Musikalischer Physiker
Seine zweite Passion gilt der Physik, die besser zur Musik passt, als es zunächst scheint. „Was viele nicht wissen, ist, dass Max Planck und Werner Heisenberg auch musikalisch begabt waren. Insofern kann die Kombination aus Physik und Musik nicht falsch sein.”
Der Erfolg gibt Dominik Recht. Zweimal belegte er bei „Jugend musiziert” den zweiten Platz. Den Sieg auf Landesebene verfehlte er einmal nur um einen Punkt. Traurig ist er deshalb aber nicht: „Sicher wäre der Bundeswettbewerb ganz nett gewesen, vorrangig gelten aber meine eigenen musikalischen Ansprüche und Ziele. Und die hatte ich zu diesem Zeitpunkt erreicht.” So gelassen, wie er dies sagt, glaubt man ihm gerne.

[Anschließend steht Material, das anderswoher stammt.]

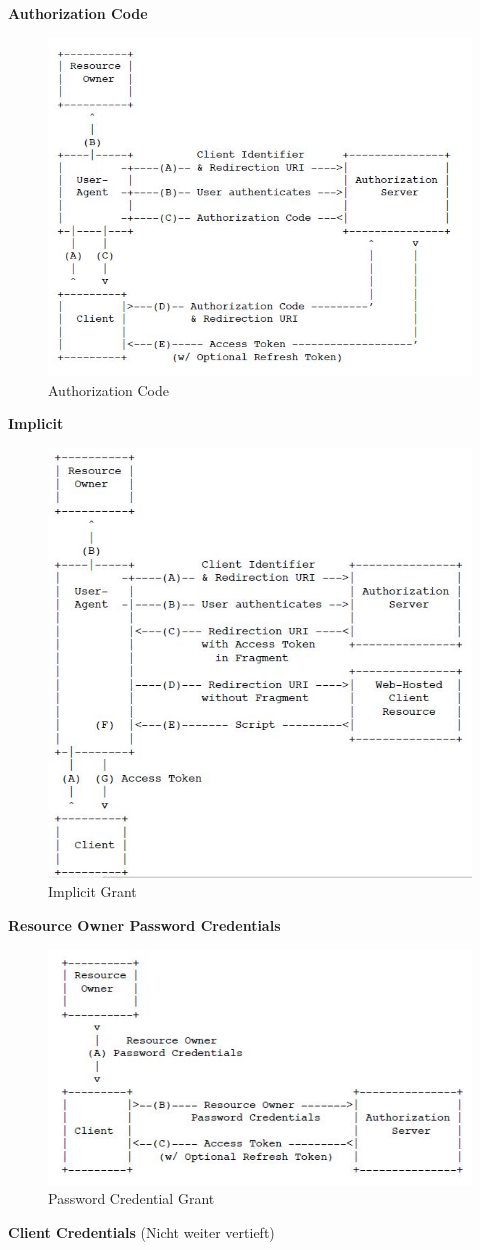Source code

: \textbf{Authorization Code}
\begin{figure}[h!]
\centering
\includegraphics[width=0.7\linewidth]{fig/authorization-code}
\caption{Authorization Code}
\label{fig:authorization-code}
\end{figure}

\newpage
\textbf{Implicit}
\begin{figure}[h!]
	\centering
	\includegraphics[width=0.7\linewidth]{fig/implicit-grant}
	\caption{Implicit Grant}
	\label{fig:implicit-grant}
\end{figure}

\textbf{Resource Owner Password Credentials}
\begin{figure}[h!]
	\centering
	\includegraphics[width=0.7\linewidth]{fig/password-credential-grant}
	\caption{Password Credential Grant}
	\label{fig:password-credential-grant}
\end{figure}

\textbf{Client Credentials} (Nicht weiter vertieft)

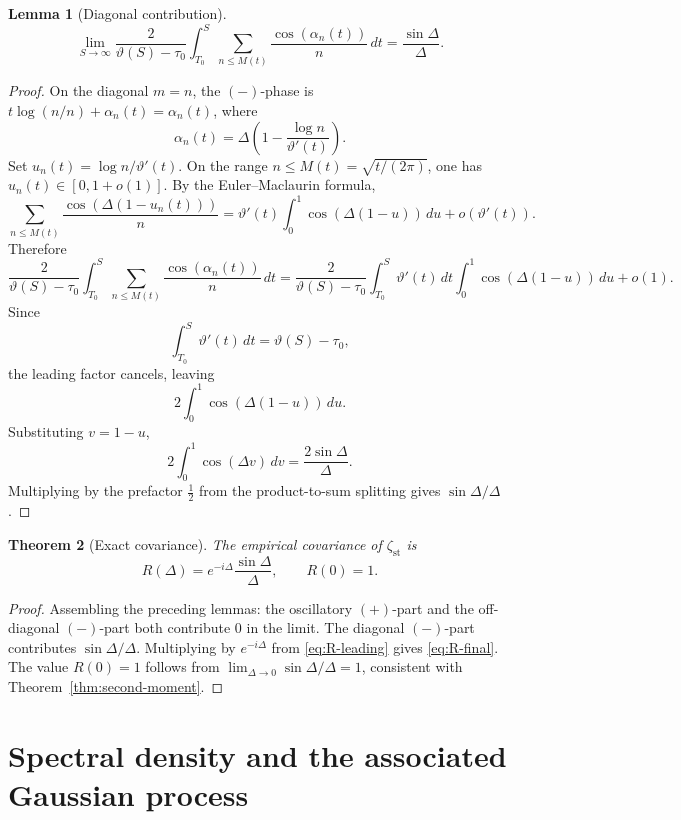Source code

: \documentclass[11pt]{article}
\numberwithin{equation}{section}
\theoremstyle{plain}
\newtheorem{theorem}{Theorem}[section]
\newtheorem{lemma}[theorem]{Lemma}
\theoremstyle{definition}
\begin{document}
\begin{lemma}[Diagonal contribution]
\[
\lim_{S\to\infty}
\frac{2}{\vartheta(S)-\tau_0}
\int_{T_0}^S
\sum_{n\le M(t)}
\frac{\cos(\alpha_n(t))}{n}
\,dt
=
\frac{\sin\Delta}{\Delta}.
\]
\end{lemma}

\begin{proof}
On the diagonal \(m=n\), the \((-)\)-phase is \(t\log(n/n)+\alpha_n(t)=\alpha_n(t)\),
where
\[
\alpha_n(t)=\Delta\!\left(1-\frac{\log n}{\vartheta'(t)}\right).
\]
Set \(u_n(t)=\log n/\vartheta'(t)\). On the range \(n\le M(t)=\sqrt{t/(2\pi)}\), one
has \(u_n(t)\in[0,1+o(1)]\). By the Euler--Maclaurin formula,
\[
\sum_{n\le M(t)}\frac{\cos(\Delta(1-u_n(t)))}{n}
=\vartheta'(t)\int_0^1\cos(\Delta(1-u))\,du+o(\vartheta'(t)).
\]
Therefore
\[
\frac{2}{\vartheta(S)-\tau_0}
\int_{T_0}^S
\sum_{n\le M(t)}\frac{\cos(\alpha_n(t))}{n}\,dt
=
\frac{2}{\vartheta(S)-\tau_0}
\int_{T_0}^S
\vartheta'(t)\,dt\int_0^1\cos(\Delta(1-u))\,du
+o(1).
\]
Since
\[
\int_{T_0}^S\vartheta'(t)\,dt=\vartheta(S)-\tau_0,
\]
the leading factor cancels, leaving
\[
2\int_0^1\cos(\Delta(1-u))\,du.
\]
Substituting \(v=1-u\),
\[
2\int_0^1\cos(\Delta v)\,dv=\frac{2\sin\Delta}{\Delta}.
\]
Multiplying by the prefactor \(\frac12\) from the product-to-sum splitting gives
\(\sin\Delta/\Delta\).
\end{proof}

\begin{theorem}[Exact covariance]
\label{thm:covariance}
The empirical covariance of \(\zeta_{\mathrm{st}}\) is
\begin{equation}
R(\Delta)=e^{-i\Delta}\frac{\sin\Delta}{\Delta},
\qquad
R(0)=1.
\label{eq:R-final}
\end{equation}
\end{theorem}

\begin{proof}
Assembling the preceding lemmas: the oscillatory \((+)\)-part and the off-diagonal
\((-)\)-part both contribute \(0\) in the limit. The diagonal \((-)\)-part contributes
\(\sin\Delta/\Delta\). Multiplying by \(e^{-i\Delta}\) from \eqref{eq:R-leading} gives
\eqref{eq:R-final}. The value \(R(0)=1\) follows from
\(\lim_{\Delta\to0}\sin\Delta/\Delta=1\), consistent with Theorem~\ref{thm:second-moment}.
\end{proof}

\section{Spectral density and the associated Gaussian process}
\end{document}
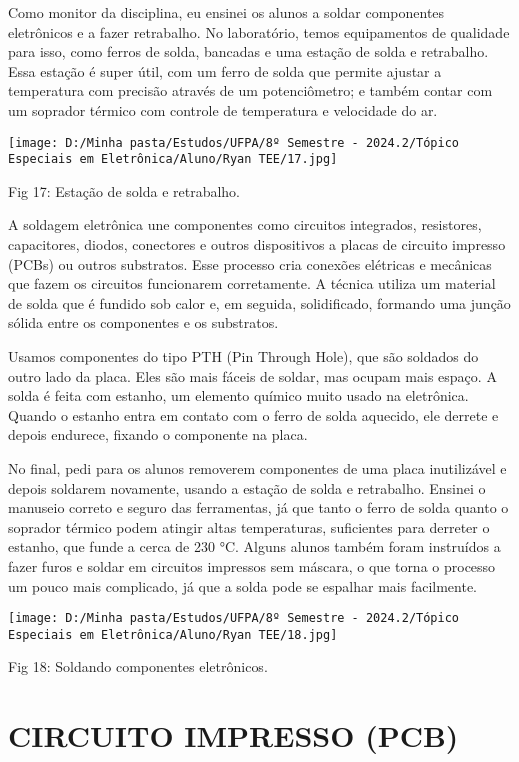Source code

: \documentclass[
]{book}
\begin{document}
Como monitor da disciplina, eu ensinei os alunos a soldar componentes eletrônicos e a fazer retrabalho. No laboratório, temos equipamentos de qualidade para isso, como ferros de solda, bancadas e uma estação de solda e retrabalho. Essa estação é super útil, com um ferro de solda que permite ajustar a temperatura com precisão através de um potenciômetro; e também contar com um soprador térmico com controle de temperatura e velocidade do ar.

\texttt{[image: D:/Minha pasta/Estudos/UFPA/8º Semestre - 2024.2/Tópico Especiais em Eletrônica/Aluno/Ryan TEE/17.jpg]}

Fig 17: Estação de solda e retrabalho.

A soldagem eletrônica une componentes como circuitos integrados, resistores, capacitores, diodos, conectores e outros dispositivos a placas de circuito impresso (PCBs) ou outros substratos. Esse processo cria conexões elétricas e mecânicas que fazem os circuitos funcionarem corretamente. A técnica utiliza um material de solda que é fundido sob calor e, em seguida, solidificado, formando uma junção sólida entre os componentes e os substratos.

Usamos componentes do tipo PTH (Pin Through Hole), que são soldados do outro lado da placa. Eles são mais fáceis de soldar, mas ocupam mais espaço. A solda é feita com estanho, um elemento químico muito usado na eletrônica. Quando o estanho entra em contato com o ferro de solda aquecido, ele derrete e depois endurece, fixando o componente na placa.

No final, pedi para os alunos removerem componentes de uma placa inutilizável e depois soldarem novamente, usando a estação de solda e retrabalho. Ensinei o manuseio correto e seguro das ferramentas, já que tanto o ferro de solda quanto o soprador térmico podem atingir altas temperaturas, suficientes para derreter o estanho, que funde a cerca de 230 °C. Alguns alunos também foram instruídos a fazer furos e soldar em circuitos impressos sem máscara, o que torna o processo um pouco mais complicado, já que a solda pode se espalhar mais facilmente.

\texttt{[image: D:/Minha pasta/Estudos/UFPA/8º Semestre - 2024.2/Tópico Especiais em Eletrônica/Aluno/Ryan TEE/18.jpg]}

Fig 18: Soldando componentes eletrônicos.

\chapter{CIRCUITO IMPRESSO (PCB)}\label{circuito-impresso-pcb}
\end{document}
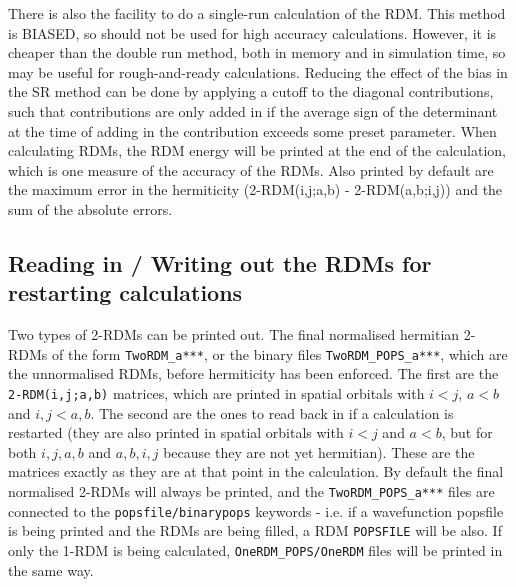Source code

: \documentclass[a4paper,notitlepage,dvipsnames]{scrreprt}
\let\code\lstinline
\begin{document}
There is also the facility to do a single-run calculation of the RDM.  This method is BIASED, so should
not be used for high accuracy calculations.  However, it is cheaper than the double run method, both in
memory and in simulation time, so may be useful for rough-and-ready calculations.
Reducing the effect of the bias in the SR method can be done by applying a cutoff to the diagonal contributions, such that
contributions are only added in if the average sign of the determinant at the time of adding in the contribution exceeds
some preset parameter.
When calculating RDMs, the RDM energy will be printed at the end of the
calculation, which is one measure of the accuracy of the RDMs.  Also printed by default are the maximum error in the
    hermiticity (2-RDM(i,j;a,b) - 2-RDM(a,b;i,j)) and the sum of the absolute errors.

\subsection{Reading in / Writing out the RDMs for restarting calculations}

	Two types of 2-RDMs can be printed out.  The final normalised hermitian 2-RDMs of the form \code{TwoRDM_a***}, or the
	binary files \code{TwoRDM_POPS_a***}, which are the unnormalised RDMs, before hermiticity has been enforced.  The
	first are the \code{2-RDM(i,j;a,b)} matrices, which are printed in
    spatial orbitals with $i<j$, $a<b$ and $i,j<a,b$.  The second are the ones to read back in if a calculation
    is restarted (they are also printed in spatial orbitals with $i<j$ and $a<b$, but for both $i,j,a,b$ and $a,b,i,j$
    because they are not yet hermitian).  These are the matrices exactly as they are at that point in the calculation.
	By default the final normalised 2-RDMs will always be printed, and the \code{TwoRDM_POPS_a***} files are connected to the
    \code{popsfile/binarypops} keywords - i.e. if a wavefunction popsfile is being printed and the RDMs are being filled,
	a RDM \code{POPSFILE} will be also.
	If only the 1-RDM is being calculated, \code{OneRDM_POPS/OneRDM} files will be printed in the same way.
\end{document}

"Für Musik muss immer Zeit sein"
Musik ist für Dominik enorm bedeutend. „Schließlich begleitet sie mich schon einen Großteil meines Lebens.” Auch in Zukunft will er weiterspielen. „Für Musik muss immer Zeit sein. Sonst kann ich nicht existieren.” Dominik blickt ernst und schweigt. Doch dann muss er laut lachen. „So schlimm ist es nun auch nicht”, sagt er und lacht weiter.
Abgesehen von den intoleranten Nachbarn befürwortet Dominiks Umfeld das, was er tut. Schon bei mehreren Konzerten hat er festgestellt: „Musik macht man nicht für sich alleine. Musik verbindet, und das merkt man einem Publikum oder interessierten Mitmenschen sofort an.” Konstruktive Kritik nimmt Dominik gerne an. Das sei es, was einen wirklich weiterbringe.
Keine kommerzielle Ebene
Dominik beschreibt sich selbst als völlig normal, aber mit außergewöhnlicher Affinität zur Musik. „Wie ,normal' zu definieren ist, überlasse ich den Philosophen. Ich denke, solange man die hiesigen Werte und Normen respektiert und einigermaßen befolgt, gilt man noch als normal.”
Für die Zukunft wünscht er sich, dass er sein Physikstudium absolvieren kann, ohne auf die Musik verzichten zu müssen. Anschließend will er einen Beruf finden, der genauso vielfältig ist wie die Physik selbst. „Eine kommerzielle Ebene erstrebe ich mit meiner Musik nicht. Trotzdem bin ich nicht abgeneigt, wenn mir jemand für einen kleinen Auftritt etwas Geld anbietet.”
Nachbarn ärgern
Wie würdest du dich selbst beschreiben? „Oje . . .” Dominik kratzt sich am Hinterkopf. „Um dem psychologischen Anspruch dieser Frage gerecht zu werden, müsste ich wohl eher auf eine Therapeutencouch." Er löst die Armlehnen seines Stuhls und klappt in die Horizontale. Sekunden später richtet er sich lachend wieder auf. „Ich würde mich als ruhigen und familiären Typ beschreiben.”
Mit schelmischem Lächeln steht Dominik auf und geht Richtung Wohnzimmer: „So, jetzt werde ich noch ein Ründchen meine Nachbarn ärgern.”